James found a love letter his friend Harry has written for his girlfriend. James is a prankster, so he decides to meddle with the letter. He changes all the words in the letter into
palindromes.
To do this, he follows 2 rules:
(a) He can reduce the value of a letter, e.g. he can change 'd' to 'c', but he cannot change 'c' to 'd'.
(b) In order to form a palindrome, if he has to repeatedly reduce the value of a letter, he can do it until the letter becomes 'a'. Once a letter has been changed to 'a', it can no longer be changed.
Each reduction in the value of any letter is counted as a single operation. Find the minimum number of operations required to convert a given string into a palindrome.
Input Format
The first line contains an integer T, i.e., the number of test cases.

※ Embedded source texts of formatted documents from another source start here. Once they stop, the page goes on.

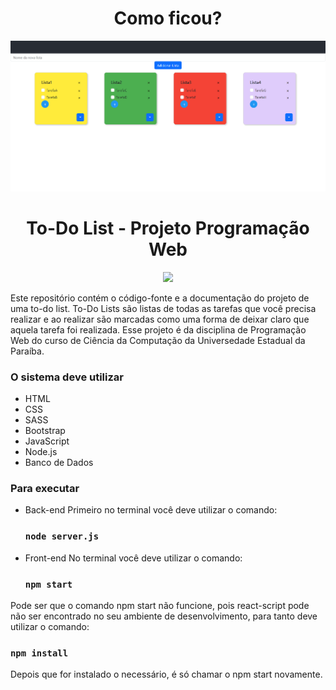 <h1 align="center"> Como ficou? </h1>

![print-to-do-list-projeto-web](https://github.com/rodloiola/ProjetoToDoList/blob/main/assets/ToDoList.png)
<div>
  <h1 align="center"> To-Do List - Projeto Programação Web </h1>
  <p align="center">
    <img loading="lazy" src="http://img.shields.io/static/v1?label=STATUS&message=FINALIZADO&color=GREEN&style=for-the-badge"/>
  </p>
</div>

Este repositório contém o código-fonte e a documentação do projeto de uma to-do list. To-Do Lists são listas de todas as tarefas que você precisa realizar e ao realizar são marcadas como uma forma de deixar claro que aquela tarefa foi realizada. Esse projeto é da disciplina de Programação Web do curso de Ciência da Computação da Universedade Estadual da Paraíba.

### O sistema deve utilizar

- HTML
- CSS
- SASS
- Bootstrap
- JavaScript
- Node.js
- Banco de Dados

### Para executar

- Back-end
Primeiro no terminal você deve utilizar o comando:
  ### `node server.js`
  
- Front-end
No terminal você deve utilizar o comando:
  ### `npm start`
Pode ser que o comando npm start não funcione, pois react-script pode não ser encontrado no seu ambiente de desenvolvimento, para tanto deve utilizar o comando:
  ### `npm install`
Depois que for instalado o necessário, é só chamar o npm start novamente.
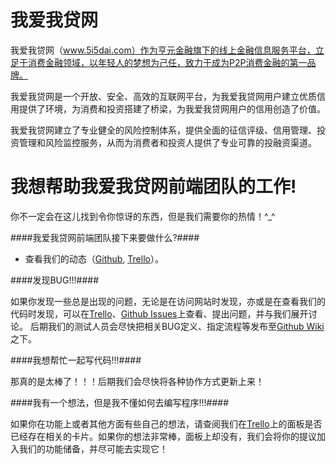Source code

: 我爱我贷网
=========

我爱我贷网（www.5i5dai.com）作为亨元金融旗下的线上金融信息服务平台，立足于消费金融领域，以年轻人的梦想为己任，致力于成为P2P消费金融的第一品牌。

我爱我贷网是一个开放、安全、高效的互联网平台，为我爱我贷网用户建立优质信用提供了环境，为消费和投资搭建了桥梁，为我爱我贷网用户的信用创造了价值。

我爱我贷网建立了专业健全的风险控制体系，提供全面的征信评级、信用管理、投资管理和风险监控服务，从而为消费者和投资人提供了专业可靠的投融资渠道。



我想帮助我爱我贷网前端团队的工作!
===================================

你不一定会在这儿找到令你惊讶的东西，但是我们需要你的热情！^_^



####我爱我贷网前端团队接下来要做什么?####

* 查看我们的动态（[Github]( '点击查看'), [Trello](http://goo.gl/ukmQjL '点击查看')）。

####发现BUG!!!####

如果你发现一些总是出现的问题，无论是在访问网站时发现，亦或是在查看我们的代码时发现，可以在[Trello](http://goo.gl/ukmQjL '点击查看')、[Github Issues]( '点击查看')上查看、提出问题，并与我们展开讨论。
后期我们的测试人员会尽快把相关BUG定义、指定流程等发布至[Github Wiki](http://goo.gl/RtjM4n '点击查看')之下。

####我想帮忙一起写代码!!!####

那真的是太棒了！！！后期我们会尽快将各种协作方式更新上来！

####我有一个想法，但是我不懂如何去编写程序!!!####

如果你在功能上或者其他方面有些自己的想法，请查阅我们在[Trello](http://goo.gl/ukmQjL '点击查看')上的面板是否已经存在相关的卡片。如果你的想法非常棒，面板上却没有，我们会将你的提议加入我们的功能储备，并尽可能去实现它！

The next T lines will contain a string each.
Output Format
A single line containing the number of minimum operations corresponding to each test case.
Constraints
1 ≤ T ≤ 10
1 ≤ length of string ≤ 104
All characters are lower case English letters.
Sample Input #00
3
abc
abcba
abcd
Sample Output #00
2
0
4
Explanation
For the first test case, ab*c* -> ab*b* -> ab*a*.
For the second test case, abcba is a palindromic string.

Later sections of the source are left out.